====== Input data ======
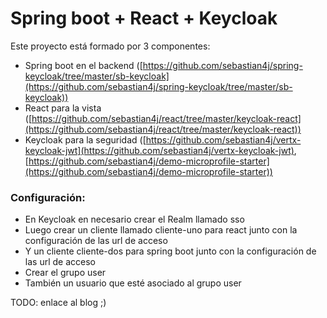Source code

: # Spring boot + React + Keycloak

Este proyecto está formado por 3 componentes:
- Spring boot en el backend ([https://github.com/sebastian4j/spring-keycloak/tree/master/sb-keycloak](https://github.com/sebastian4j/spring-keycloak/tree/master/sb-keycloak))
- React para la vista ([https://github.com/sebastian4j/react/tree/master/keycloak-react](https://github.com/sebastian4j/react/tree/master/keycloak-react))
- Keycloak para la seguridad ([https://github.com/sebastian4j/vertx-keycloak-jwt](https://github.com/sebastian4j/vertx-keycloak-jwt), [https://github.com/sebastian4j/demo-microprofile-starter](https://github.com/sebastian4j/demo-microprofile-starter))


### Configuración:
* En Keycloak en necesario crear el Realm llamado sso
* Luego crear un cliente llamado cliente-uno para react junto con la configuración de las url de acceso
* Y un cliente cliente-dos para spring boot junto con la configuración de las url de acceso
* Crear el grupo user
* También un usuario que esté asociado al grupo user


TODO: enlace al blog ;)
======
====== Input data ======
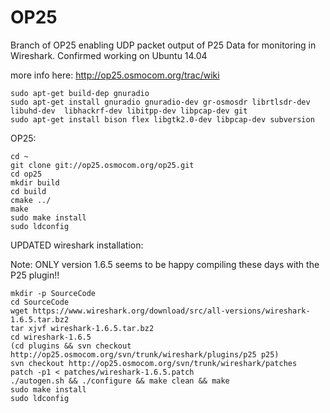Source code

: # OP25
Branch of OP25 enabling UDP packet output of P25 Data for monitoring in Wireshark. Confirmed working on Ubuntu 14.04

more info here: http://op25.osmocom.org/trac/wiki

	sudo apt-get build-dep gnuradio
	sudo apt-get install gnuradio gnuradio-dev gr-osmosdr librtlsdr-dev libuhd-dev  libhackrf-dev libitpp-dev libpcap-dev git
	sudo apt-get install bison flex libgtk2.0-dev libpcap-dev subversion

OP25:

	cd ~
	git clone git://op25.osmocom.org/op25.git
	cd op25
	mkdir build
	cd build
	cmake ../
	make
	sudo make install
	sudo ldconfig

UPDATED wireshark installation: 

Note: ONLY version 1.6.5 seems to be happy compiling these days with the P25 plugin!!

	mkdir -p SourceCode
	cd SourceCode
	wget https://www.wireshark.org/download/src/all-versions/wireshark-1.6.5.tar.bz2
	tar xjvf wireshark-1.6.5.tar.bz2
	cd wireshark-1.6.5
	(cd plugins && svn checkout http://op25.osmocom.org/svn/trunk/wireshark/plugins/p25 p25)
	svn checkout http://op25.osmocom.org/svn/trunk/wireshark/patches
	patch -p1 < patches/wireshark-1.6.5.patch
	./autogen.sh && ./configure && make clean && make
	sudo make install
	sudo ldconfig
======
Task requirements
Gather all lines from the listing above in which "boot" occurs.

Written response
: # Spring boot + React + Keycloak
- Spring boot en el backend ([https://github.com/sebastian4j/spring-keycloak/tree/master/sb-keycloak](https://github.com/sebastian4j/spring-keycloak/tree/master/sb-keycloak))
* Y un cliente cliente-dos para spring boot junto con la configuración de las url de acceso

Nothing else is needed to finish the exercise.